I can’t say I share the political convictions and causes of the hc-punk crowd, but in the aesthetic and social (as long as it’s not related to a political cause) branches, I identify myself with them.
Now, most people that know at least a wee bit about youth culture know that punk rockers of the mid to late seventies decreed a regulation for punk: rejecting hippies and their psycho-social idiosyncrasies.
I don’t know much about the fifties, but for the little that I do know, let me tell you this, I’ll take the 1960s over the 1950s any day, even if they were a decade owned by the flower power children, that I don’t care for.
Let me get this straight, the leaders (or those with potential to become leaders) of the changes that arrived in the sixties may have been targeted for covert assassination, and the population may have been also targeted for repression with the excuse of unamerican activities, still, I see the balance of power totally skewed towards the bad guys in the 1950s, that’s why I prefer the following decade, warts and all.
The 1950s look to me as a very trying moment to be alive if you have a punk-grade level of detachment, social autism, and a sense of personal freedom like I guess Maila had.
They were hard times for her, and I decided not include any of the data on Scott Poole’s book about the period when she was in Los Angeles before the T.V. show.
She needed to work, but she wasn’t about to degrade herself letting anyone think that she was at the level of Ed Wood. She made her opinion on Wood public, so everyone would know.

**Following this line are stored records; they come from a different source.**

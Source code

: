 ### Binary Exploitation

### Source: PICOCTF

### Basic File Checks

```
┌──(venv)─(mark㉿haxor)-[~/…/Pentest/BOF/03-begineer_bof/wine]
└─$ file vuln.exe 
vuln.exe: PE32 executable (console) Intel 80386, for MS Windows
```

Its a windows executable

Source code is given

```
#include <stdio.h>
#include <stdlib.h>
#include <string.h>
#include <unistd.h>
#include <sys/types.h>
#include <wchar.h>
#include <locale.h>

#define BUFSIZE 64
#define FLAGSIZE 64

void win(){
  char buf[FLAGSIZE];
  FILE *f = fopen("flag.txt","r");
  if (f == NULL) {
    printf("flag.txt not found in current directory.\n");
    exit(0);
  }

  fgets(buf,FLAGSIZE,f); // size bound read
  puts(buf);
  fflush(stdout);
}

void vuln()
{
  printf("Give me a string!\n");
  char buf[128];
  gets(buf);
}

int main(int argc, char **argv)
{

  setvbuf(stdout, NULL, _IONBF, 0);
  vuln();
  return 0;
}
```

She said that she, when she met Ed Wood for the first time, thought “This little creep thinks I’m going to work for him”.*5
I think that Vampira’s case of being forgotten by the TV and movie industries boiled down to the interplay between her dignified sense of self-worth, and her background and social class in the eyes of powerful film industrialists.

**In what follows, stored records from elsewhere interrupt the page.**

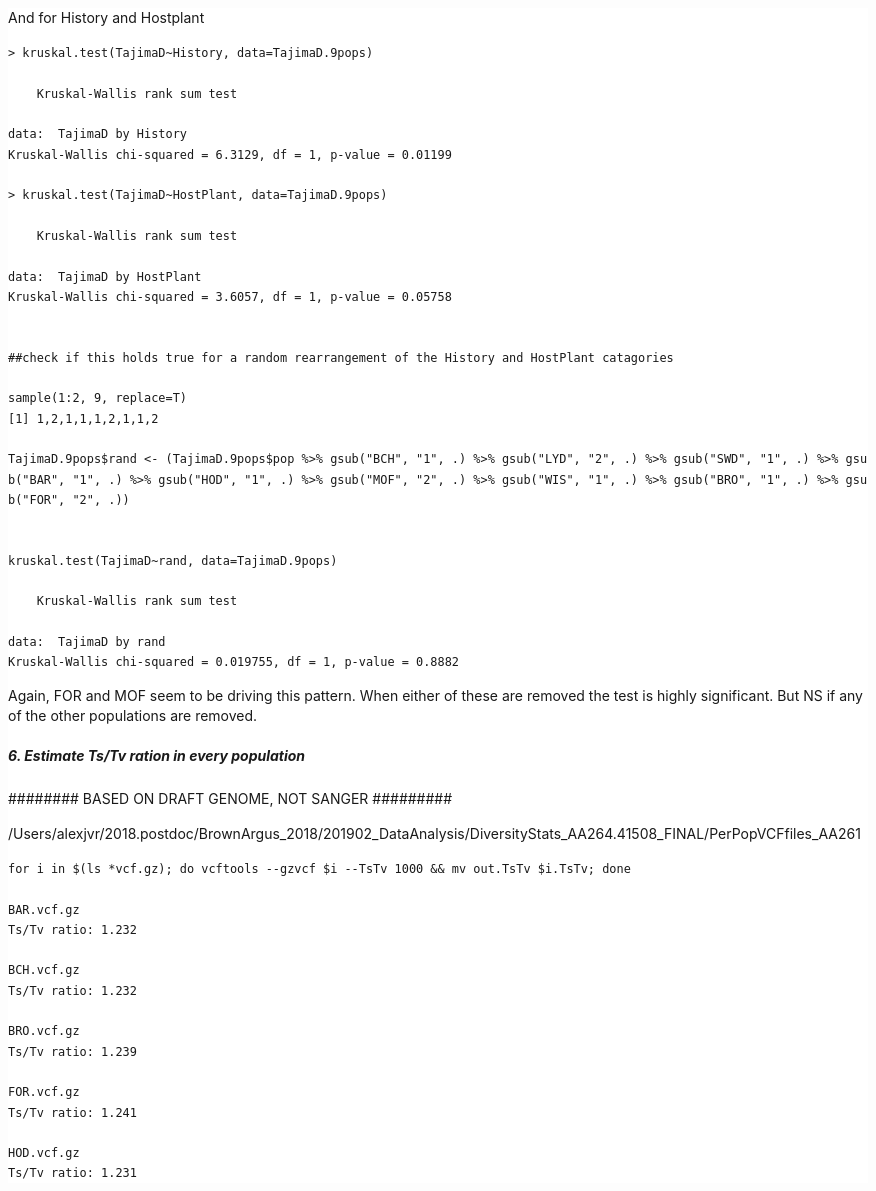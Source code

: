 And for History and Hostplant

```
> kruskal.test(TajimaD~History, data=TajimaD.9pops)

	Kruskal-Wallis rank sum test

data:  TajimaD by History
Kruskal-Wallis chi-squared = 6.3129, df = 1, p-value = 0.01199

> kruskal.test(TajimaD~HostPlant, data=TajimaD.9pops)

	Kruskal-Wallis rank sum test

data:  TajimaD by HostPlant
Kruskal-Wallis chi-squared = 3.6057, df = 1, p-value = 0.05758


##check if this holds true for a random rearrangement of the History and HostPlant catagories

sample(1:2, 9, replace=T)
[1] 1,2,1,1,1,2,1,1,2

TajimaD.9pops$rand <- (TajimaD.9pops$pop %>% gsub("BCH", "1", .) %>% gsub("LYD", "2", .) %>% gsub("SWD", "1", .) %>% gsub("BAR", "1", .) %>% gsub("HOD", "1", .) %>% gsub("MOF", "2", .) %>% gsub("WIS", "1", .) %>% gsub("BRO", "1", .) %>% gsub("FOR", "2", .))


kruskal.test(TajimaD~rand, data=TajimaD.9pops)

	Kruskal-Wallis rank sum test

data:  TajimaD by rand
Kruskal-Wallis chi-squared = 0.019755, df = 1, p-value = 0.8882
```

Again, FOR and MOF seem to be driving this pattern.
When either of these are removed the test is highly significant. But NS if any of the other populations are removed. 




##### 6. Estimate Ts/Tv ration in every population

######## BASED ON DRAFT GENOME, NOT SANGER #########

/Users/alexjvr/2018.postdoc/BrownArgus_2018/201902_DataAnalysis/DiversityStats_AA264.41508_FINAL/PerPopVCFfiles_AA261
```
for i in $(ls *vcf.gz); do vcftools --gzvcf $i --TsTv 1000 && mv out.TsTv $i.TsTv; done

BAR.vcf.gz
Ts/Tv ratio: 1.232

BCH.vcf.gz
Ts/Tv ratio: 1.232

BRO.vcf.gz
Ts/Tv ratio: 1.239

FOR.vcf.gz
Ts/Tv ratio: 1.241

HOD.vcf.gz
Ts/Tv ratio: 1.231

```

I guess that once the decision-makers knew her biography up to then, they didn’t like what they saw very much.
The dynamic between those two things, coupled with the inherent economic exploitation so much prevalent in Hollywood in those years just made for a career-killing combination.
The reason why “Dig me Later Vampira” was pulled from the airwaves is proof of what I said at the beginning of this article, that culturally, the world in general, and certain specif crowds are indebted to her.
The crowd that adopted her more actively than any other was punk, and she contributed to punk’s musical canon.
Still, there’s something that she did that is maybe not as evident as her active participation in punk rock, but an influence of extreme importance to punk rock. I’m talking about why they axed the T.V show.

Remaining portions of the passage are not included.